**Exercise:** For this exercise, copy all the data exactly and include none of the pictures.

**Supplied data:**
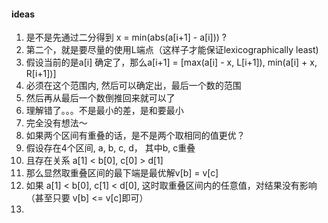 #### ideas
1. 是不是先通过二分得到 x = min(abs(a[i+1] - a[i])) ?
2. 第二个，就是要尽量的使用L端点（这样子才能保证lexicographically least)
3. 假设当前的是a[i] 确定了，那么a[i+1] = [max(a[i] - x, L[i+1]), min(a[i] + x, R[i+1])]
4. 必须在这个范围内, 然后可以确定出，最后一个数的范围
5. 然后再从最后一个数倒推回来就可以了
6. 理解错了。。。不是最小的差，是和要最小
7. 完全没有想法～
8. 如果两个区间有重叠的话，是不是两个取相同的值更优？
9. 假设存在4个区间, a, b, c, d， 其中b, c重叠
10. 且存在关系 a[1] < b[0], c[0] > d[1]
11. 那么显然取重叠区间的最下端是最优解v[b] = v[c]
12. 如果 a[1] < b[0], c[1] < d[0], 这时取重叠区间内的任意值，对结果没有影响（甚至只要 v[b] <= v[c]即可）
13.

**Result:**
 #### ideas
1. 是不是先通过二分得到 x = min(abs(a[i+1] - a[i])) ?
2. 第二个，就是要尽量的使用L端点（这样子才能保证lexicographically least)
3. 假设当前的是a[i] 确定了，那么a[i+1] = [max(a[i] - x, L[i+1]), min(a[i] + x, R[i+1])]
4. 必须在这个范围内, 然后可以确定出，最后一个数的范围
5. 然后再从最后一个数倒推回来就可以了
6. 理解错了。。。不是最小的差，是和要最小
7. 完全没有想法～
8. 如果两个区间有重叠的话，是不是两个取相同的值更优？
9. 假设存在4个区间, a, b, c, d， 其中b, c重叠
10. 且存在关系 a[1] < b[0], c[0] > d[1]
11. 那么显然取重叠区间的最下端是最优解v[b] = v[c]
12. 如果 a[1] < b[0], c[1] < d[0], 这时取重叠区间内的任意值，对结果没有影响（甚至只要 v[b] <= v[c]即可）
13.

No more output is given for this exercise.